Investigators scoured the scene Monday after a passenger plane crashed near Moscow minutes after take-off, killing all 71 people on board, in one of Russia’s worst-ever plane crashes.
The site of the crash was enveloped in heavy snow that was waist-high in places, making it difficult to access, with emergency workers forced to reach the wreckage by foot and use snowmobiles.
Russia’s Investigative Committee said it would consider explanations for the crash including human error, technical failure and weather conditions, as the country has experienced record snowfall in recent weeks. It did not mention the possibility of terrorism.

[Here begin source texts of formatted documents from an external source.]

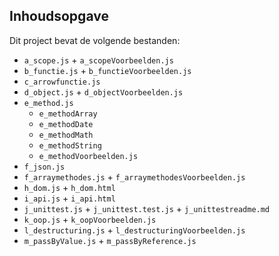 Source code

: ## Inhoudsopgave ##

Dit project bevat de volgende bestanden:
* `a_scope.js` +  `a_scopeVoorbeelden.js`
* `b_functie.js` + `b_functieVoorbeelden.js`
* `c_arrowfunctie.js`  
* `d_object.js` + `d_objectVoorbeelden.js`
* `e_method.js`
  * `e_methodArray`
  * `e_methodDate`
  * `e_methodMath`
  * `e_methodString` 
  * `e_methodVoorbeelden.js`
* `f_json.js`
* `f_arraymethodes.js` + `f_arraymethodesVoorbeelden.js`
* `h_dom.js` + `h_dom.html`
* `i_api.js` +  `i_api.html`
* `j_unittest.js` + `j_unittest.test.js` + `j_unittestreadme.md`
* `k_oop.js` + `k_oopVoorbeelden.js`
* `l_destructuring.js` + `l_destructuringVoorbeelden.js`
* `m_passByValue.js` + `m_passByReference.js` 
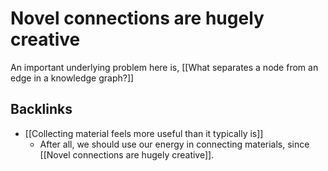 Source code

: # Novel connections are hugely creative
An important underlying problem here is, [[What separates a node from an edge in a knowledge graph?]]

## Backlinks
* [[Collecting material feels more useful than it typically is]]
	* After all, we should use our energy in connecting materials, since [[Novel connections are hugely creative]].

<!-- {BearID:E40E6DB5-7664-4B69-A387-033001AA30B6-41707-000040CE504F1835} -->
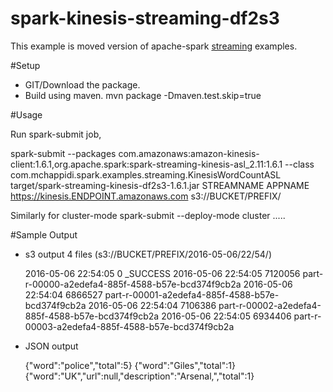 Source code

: # spark-kinesis-streaming-df2s3

This example is moved version of apache-spark [streaming](https://github.com/apache/spark/tree/master/external/kinesis-asl/src/main/scala/org/apache/spark) examples.

#Setup

* GIT/Download the package.
* Build using maven.
  mvn package -Dmaven.test.skip=true
  
#Usage

Run spark-submit job,

  spark-submit --packages com.amazonaws:amazon-kinesis-client:1.6.1,org.apache.spark:spark-streaming-kinesis-asl_2.11:1.6.1 --class com.mchappidi.spark.examples.streaming.KinesisWordCountASL target/spark-streaming-kinesis-df2s3-1.6.1.jar STREAMNAME APPNAME https://kinesis.ENDPOINT.amazonaws.com s3://BUCKET/PREFIX/
  
Similarly for cluster-mode
 spark-submit --deploy-mode cluster .....
 
#Sample Output
* s3 output 4 files (s3://BUCKET/PREFIX/2016-05-06/22/54/)

    2016-05-06 22:54:05          0 _SUCCESS
    2016-05-06 22:54:05    7120056 part-r-00000-a2edefa4-885f-4588-b57e-bcd374f9cb2a
    2016-05-06 22:54:04    6866527 part-r-00001-a2edefa4-885f-4588-b57e-bcd374f9cb2a
    2016-05-06 22:54:04    7106386 part-r-00002-a2edefa4-885f-4588-b57e-bcd374f9cb2a
    2016-05-06 22:54:05    6934406 part-r-00003-a2edefa4-885f-4588-b57e-bcd374f9cb2a
* JSON output

    {"word":"police","total":5}
    {"word":"Giles","total":1}
    {"word":"UK\",\"url\":null,\"description\":\"Arsenal,","total":1}

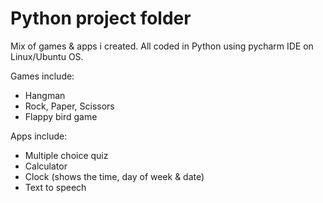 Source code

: # Python project folder 

Mix of games & apps i created. All coded in Python using pycharm IDE on Linux/Ubuntu OS.

Games include:

- Hangman
- Rock, Paper, Scissors
- Flappy bird game

 Apps include:

- Multiple choice quiz 
- Calculator
- Clock (shows the time, day of week & date)
- Text to speech
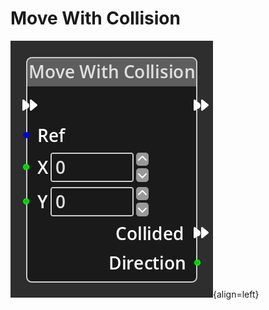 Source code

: 
# Move With Collision 

![Move With Collision Node](../../assets/nodes/moveobject2_node.png){align=left}

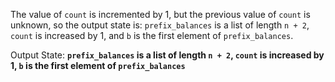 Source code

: The value of `count` is incremented by 1, but the previous value of `count` is unknown, so the output state is: `prefix_balances` is a list of length `n + 2`, `count` is increased by 1, and `b` is the first element of `prefix_balances`. 

Output State: **`prefix_balances` is a list of length `n + 2`, `count` is increased by 1, `b` is the first element of `prefix_balances`** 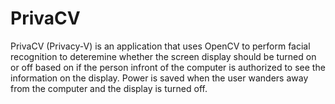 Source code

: # PrivaCV

PrivaCV (Privacy-V) is an application that uses OpenCV to perform facial recognition to deteremine whether the screen display should be turned on or off based on if the person infront of the computer is authorized to see the information on the display. 
Power is saved when the user wanders away from the computer and the display is turned off. 
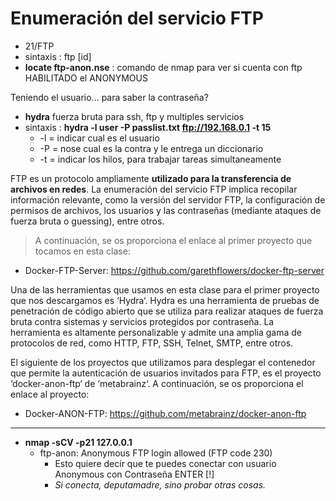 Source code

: # Enumeración del servicio FTP

- 21/FTP
- sintaxis : ftp [id]
- __locate ftp-anon.nse__ : comando de nmap para ver si cuenta con ftp HABILITADO el ANONYMOUS

Teniendo el usuario... para saber la contraseña?
- __hydra__ fuerza bruta para ssh, ftp y multiples servicios
- sintaxis : __hydra -l user -P passlist.txt ftp://192.168.0.1 -t 15__
    - -l = indicar cual es el usuario
    - -P = nose cual es la contra y le entrega un diccionario
    - -t = indicar los hilos, para trabajar tareas simultaneamente

FTP es un protocolo ampliamente __utilizado para la transferencia de archivos en redes__. La enumeración del servicio FTP implica recopilar información relevante, como la versión del servidor FTP, la configuración de permisos de archivos, los usuarios y las contraseñas (mediante ataques de fuerza bruta o guessing), entre otros.

> A continuación, se os proporciona el enlace al primer proyecto que tocamos en esta clase:

- Docker-FTP-Server: https://github.com/garethflowers/docker-ftp-server

Una de las herramientas que usamos en esta clase para el primer proyecto que nos descargamos es ‘Hydra‘. Hydra es una herramienta de pruebas de penetración de código abierto que se utiliza para realizar ataques de fuerza bruta contra sistemas y servicios protegidos por contraseña. La herramienta es altamente personalizable y admite una amplia gama de protocolos de red, como HTTP, FTP, SSH, Telnet, SMTP, entre otros.

El siguiente de los proyectos que utilizamos para desplegar el contenedor que permite la autenticación de usuarios invitados para FTP, es el proyecto ‘docker-anon-ftp‘ de ‘metabrainz‘. A continuación, se os proporciona el enlace al proyecto:

- Docker-ANON-FTP: https://github.com/metabrainz/docker-anon-ftp

---

- __nmap -sCV -p21 127.0.0.1__
    - ftp-anon: Anonymous FTP login allowed (FTP code 230)
        - Esto quiere decir que te puedes conectar con usuario Anonymous con Contraseña ENTER [!]
        - _Si conecta, deputamadre, sino probar otras cosas._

The Antonov An-148 plane went down in the Ramensky district around 70 kilometres (44 miles) southeast of Moscow after taking off from Domodedovo airport in the Russian capital and disappearing off the radar at 2:28 pm (1128 GMT) Sunday.
“Sixty-five passengers and six crew members were on board, and all of them died,” Russia’s office of transport investigations said in a statement.
A Swiss citizen and a citizen of Azerbaijan were among the fatalities on a list released by the emergency services ministry. Three children also died including a five-year-old girl.
The flight was operated by the domestic Saratov Airlines and was headed for Orsk, a city in the Ural mountains.
Around one hundred investigators and criminologists were working at the scene, the Investigative Committee, which investigates major incidents, said Monday.
The emergency services ministry said at least one of the two black boxes had been found.
With wreckage of the plane spread over more than 30 hectares around the crash site, it will take a week to inspect the whole area, the emergency services ministry said.
More than 900 people using equipment including drones were involved in the search operation, which has been reclassified as looking for bodies rather than survivors, the ministry said.
“We plan to carry out the main stage of the search operation in seven days because the plane debris is scattered over a very large area,” emergency services minister Vladimir Puchkov said at the scene, quoted by Interfax news agency, adding that “heavy snow” hampered searchers.
“We walked about 600 to 700 metres across a field, with snow in places waist-deep,” said Alexei Besedin, one of the first rescuers to reach the scene, quoted by the emergency services ministry.